With the system and the chip, the power grid must be created to supply the power demands of these processes and their very extensive grids.

“There’s a traditional sign off methodology that checks if the grid will actually support the power distribution, but that’s often done purely in terms of voltage drop,” Swinnen said. “A voltage drop limit is set, and then you want to see that the chip doesn’t exceed that anywhere, in any activity. The problem is that these limits are becoming tighter. The higher speeds, and the lower voltages means much more care must be taken in the design of the power grid.”

With the 7nm node having much higher resistance, it becomes even harder to design these power grids adequately, he noted. “Rather than looking at this purely as a voltage drop margin, we’ve been asking what engineering teams are really concerned about, particularly in regard to the timing impact of the voltage drop.”

Advanced nodes and static leakage
While there are still many challenges from advanced nodes, one area where design has benefited from the latest technology is the gate structure in finFETs, which substantially reduces leakage current over previous 2D transistor designs.

“When you say ‘high performance’ people usually think about a lot of power,” said Jerry Zhao, product management director in the Digital & Signoff Group at Cadence. “You basically need to have strong power to achieve that performance, just like in little sports cars. They burn a lot of a gas or battery so they can run faster. How to overcome all the challenges is the thing that we as engineers need to bring together to find the solutions. Thanks to the manufacturing technology at the foundries, and also leading companies at 7nm and 5nm, finFET technologies cut a very important power component, which is the leakage, by a large amount. That’s where the advanced technologies are helping us, which gives us also some wiggling room to waste a certain power on the dynamic side so that you can run much, much faster and push the electronics faster. In terms of the chip designs, the power grid delivery network, that goes from your battery to board to package and eventually goes to your processor. And that is very complex, and each of those powers may have a unique power domain for certain cores or certain functionality in such a way that you can turn them on and turn them off.”
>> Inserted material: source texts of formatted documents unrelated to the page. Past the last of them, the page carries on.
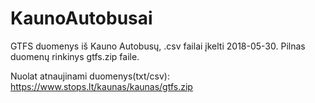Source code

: # KaunoAutobusai
GTFS duomenys iš Kauno Autobusų, .csv failai įkelti 2018-05-30. 
Pilnas duomenų rinkinys gtfs.zip faile.

Nuolat atnaujinami duomenys(txt/csv):
https://www.stops.lt/kaunas/kaunas/gtfs.zip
But no technique is effective forever when it comes to device scaling. Leakage was under control at 16/14nm, but it is beginning to creep up again at 10/7nm. The next-generation technology to reduce leakage will be the gate-all-around FET, which may include a horizontal nanowire or a nanosheet. It’s not clear when that will be introduced, but the current thinking is that technology will begin to appear at 5nm or 3nm, depending upon whose definition of a process is being used.

No processor immune from power issues
This isn’t just about process nodes, though. High performance computing utilizes a variety of processor types, and all of them have power-related challenges.

“Most servers in the datacenter today are being implemented with Intel x86 processors, with a lot of specialized functionality built out around it,” said Mike Thompson, senior manager for product marketing at Synopsys. “These specialized units tend to be unique because they’re targeted to an application. We’ve had customers that were doing network processors, very high performance backbone kind of processors, in big arrays because of the very parallel tasks. There are other companies doing scientific computing, and there, you typically don’t parallelize the tasks so they’re looking for very high performance. They tend to use arrays, up to 16- or 32-processor kind of arrays. Again, depending on the task, and because the task has to be somewhat parallelizable to take advantage of the different numbers of processors to do symmetric processing, they want deeper pipelines, and maximum performance. There are always teams looking for the maximum performance processor, but it’s a very different approach to obtain that because they’re looking for a deeper pipeline. Usually they want superscalar dual issue. Sometimes they’re looking for a multithread, other times not. Multithreading certainly can help if you have long legacies, but a lot of times they’re looking at ways they can bring the memory as close as possible to the processor and minimize the extent that they have to go outside.”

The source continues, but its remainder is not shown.